Another idea I'm thinking about is only allowing new registrations one day per week. Many sites such as ours are limited the times that people can register. A sign of the times. That's just a thought for now ... we'll see how this new arrangement works out first.


----------



## Ithrynluin (Oct 1, 2008)

Seems pretty clever, D. I think it might just work.

And burarum - haha.


----------



## Ingwë (Oct 2, 2008)

The idea about a new user group is better - otherwise we could lose some members, because they might forget to come back and register.


----------



## chrysophalax (Oct 2, 2008)

I agree. I think the second option could be considered very off-putting.


----------



## David Pence (Nov 3, 2008)

Okay ... I've switched to reCAPTCHA as an improved 'human verification' option. I also added a 'Test Question' to the registration forum. It must be answered correctly or the form won't complete. This question can be updated whenever, so if someone comes up with a good one, let me know.


----------



## Firawyn (Nov 4, 2008)

chrysophalax said:


> I agree. I think the second option could be considered very off-putting.



I agree with that wholeheartedly.


----------



## Prince of Cats (Nov 5, 2008)

dapence said:


> I also added a 'Test Question' to the registration forum. It must be answered correctly or the form won't complete. This question can be updated whenever, so if someone comes up with a good one, let me know.



What's the last name of the author this site concerns?  (Tolkien) - everyone should be able to answer that one


----------



## Firawyn (Nov 6, 2008)

Are these questions going to be rotated? Our just pick one and that one stays?

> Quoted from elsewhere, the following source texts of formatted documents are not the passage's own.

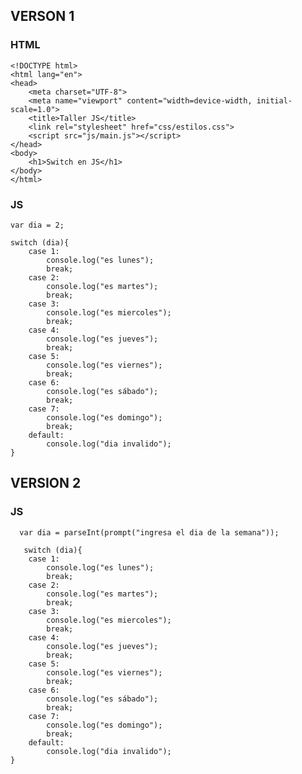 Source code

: ## VERSON 1 

### HTML
    <!DOCTYPE html>
    <html lang="en">
    <head>
        <meta charset="UTF-8">
        <meta name="viewport" content="width=device-width, initial-scale=1.0">
        <title>Taller JS</title>
        <link rel="stylesheet" href="css/estilos.css">
        <script src="js/main.js"></script>
    </head>
    <body>
        <h1>Switch en JS</h1>
    </body>
    </html>

### JS

    var dia = 2;
    
    switch (dia){
        case 1:
            console.log("es lunes");
            break;
        case 2:
            console.log("es martes");
            break;
        case 3:
            console.log("es miercoles");
            break;
        case 4:
            console.log("es jueves");
            break;
        case 5:
            console.log("es viernes");
            break;
        case 6:
            console.log("es sábado");
            break;
        case 7:
            console.log("es domingo");
            break;
        default:
            console.log("dia invalido");
    }

## VERSION 2

### JS

      var dia = parseInt(prompt("ingresa el dia de la semana"));
    
       switch (dia){
        case 1:
            console.log("es lunes");
            break;
        case 2:
            console.log("es martes");
            break;
        case 3:
            console.log("es miercoles");
            break;
        case 4:
            console.log("es jueves");
            break;
        case 5:
            console.log("es viernes");
            break;
        case 6:
            console.log("es sábado");
            break;
        case 7:
            console.log("es domingo");
            break;
        default:
            console.log("dia invalido");
    }
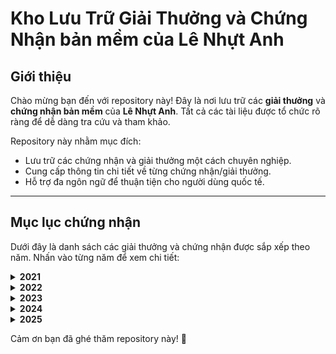 # Kho Lưu Trữ Giải Thưởng và Chứng Nhận bản mềm của Lê Nhựt Anh

## Giới thiệu
Chào mừng bạn đến với repository này! Đây là nơi lưu trữ các **giải thưởng** và **chứng nhận bản mềm** của **Lê Nhựt Anh**. Tất cả các tài liệu được tổ chức rõ ràng để dễ dàng tra cứu và tham khảo.

Repository này nhằm mục đích:
- Lưu trữ các chứng nhận và giải thưởng một cách chuyên nghiệp.
- Cung cấp thông tin chi tiết về từng chứng nhận/giải thưởng.
- Hỗ trợ đa ngôn ngữ để thuận tiện cho người dùng quốc tế.

---

## Mục lục chứng nhận
Dưới đây là danh sách các giải thưởng và chứng nhận được sắp xếp theo năm. Nhấn vào từng năm để xem chi tiết:

<details>
  	<summary><b>2021</b></summary>
  	### Microsoft Office Specialist
	<details>
 		 1. **Chứng nhận Microsoft Office Specialist  - Powerpoint 2016*  
	</details>
</details>

<details>
  	<summary><b>2022</b></summary>
   	 ### Microsoft Office Specialist
	<details>
		1. **Chứng nhận Microsoft Office Specialist  - Powerpoint 2016*  
	</details>

   	 ###  Những bước chân vì cộng đồng
	<details>
 	 1. **Chứng nhận Những bước chân vì cộng đồng - Chặng 4*  
 	 2. **Chứng nhận Những bước chân vì cộng đồng - Chặng 5*  
 	 3. **Chứng nhận Những bước chân vì cộng đồng - Chặng 6*
  	4. **Chứng nhận Những bước chân vì cộng đồng - Chặng 8*
	</details>

	###  Workshop
	<details>
 	 1. **Chứng nhận Workshop Window Server*  
	</details>
</details>

<details>
  <summary><b>2023</b></summary>
  
	 ###  Những bước chân vì cộng đồng
	<details>
 	 1. **Chứng nhận Những bước chân vì cộng đồng - Chặng 12*  
 	 2. **Chứng nhận Những bước chân vì cộng đồng - Chặng 13*  
 	 3. **Chứng nhận Những bước chân vì cộng đồng - Chặng 14*
	</details>

	
 	1. **Chứng nhận Sinh viên giỏi học kỳ Fall 2023*  
	2. **Chứng nhận Hoàn thành khóa Java Cơ bản*  
	3. **Chứng nhận Hoàn thành khóa Lập trình hướng đối tượng trong Java*  
</details>

<details>
  <summary><b>2024</b></summary>
  
	###  Những bước chân vì cộng đồng
	<details>
 		 1. **Chứng nhận Những bước chân vì cộng đồng - Chặng 15*  
 	 	2. **Chứng nhận Những bước chân vì cộng đồng - Chặng 16*  
	</details>

	###  Đoàn Thanh niên Cộng sản Hồ Chí Minh
	<details>
 		 1. **Chuyên đề học tập và làm theo tư tưởng đạo đức, phong cách Hồ Chí Minh năm 2024*  
 	 	2. **Học tập nghị quyết Đại hội Đoàn toàn quốc lần thứ XII Nhiệm kỳ 2022 - 2027*  
	</details>


	  1. **Chứng nhận Chạy bộ gây quỹ mổ tim - Vì nhịp đập tương lai**  
	  2. **Chứng nhận Hội thảo Goodtechs 2024**  
	 3. **Chứng nhận Cóc vàng khối ngành Kỹ thuật học kỳ Spring 2024**
	<details>
	     Cóc Vàng - Danh hiệu cao quý nhất ở Đại Học FPT Cần Thơ dành cho sinh viên có thành tích học tập cao nhất và hoạt động phong trào sôi nổi trong toàn bộ Sinh viên của các khối ngành
	</details>
	  4. **Chứng nhận Sinh viên Giỏi học kỳ Summer 2024**  
	  5. **Chứng nhận tham dự chuỗi workshop cải thiện kỹ năng xanh của dự án Change Life**  
</details>

<details>
  <summary><b>2025</b></summary>
  
  1. **Chứng nhận tham gia chương trình Giờ trái đất 2025 với chủ đề Chuyển dịch Xanh - Tương lai xanh**  
 
</details>


Cảm ơn bạn đã ghé thăm repository này! 🎉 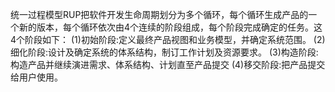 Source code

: 统一过程模型RUP把软件开发生命周期划分为多个循环，每个循环生成产品的一个新的版本，每个循环依次由4个连续的阶段组成，每个阶段完成确定的任务。这4个阶段如下：
(1)初始阶段:定义最终产品视图和业务模型，并确定系统范围。
(2)细化阶段:设计及确定系统的体系结构，制订工作计划及资源要求。
(3)构造阶段:构造产品并继续演进需求、体系结构、计划直至产品提交
(4)移交阶段:把产品提交给用户使用。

It would be hardly fair to make the question trivia like, because it's easy as pie to google answers.


----------



## Gilthoniel (Nov 6, 2008)

True. However, we don't wanna make it too hard, in case Hobbit movie lovers come along that know squat about the books, but want to discuss the movie and eventually get into Tolkien more..

Besides, I think it would be a very persevering spammer that would Google an answer and wait three days, before he could fill the place with his taint. As far as I know, they're not that dedicated to their art. I could, however, be very wrong.


----------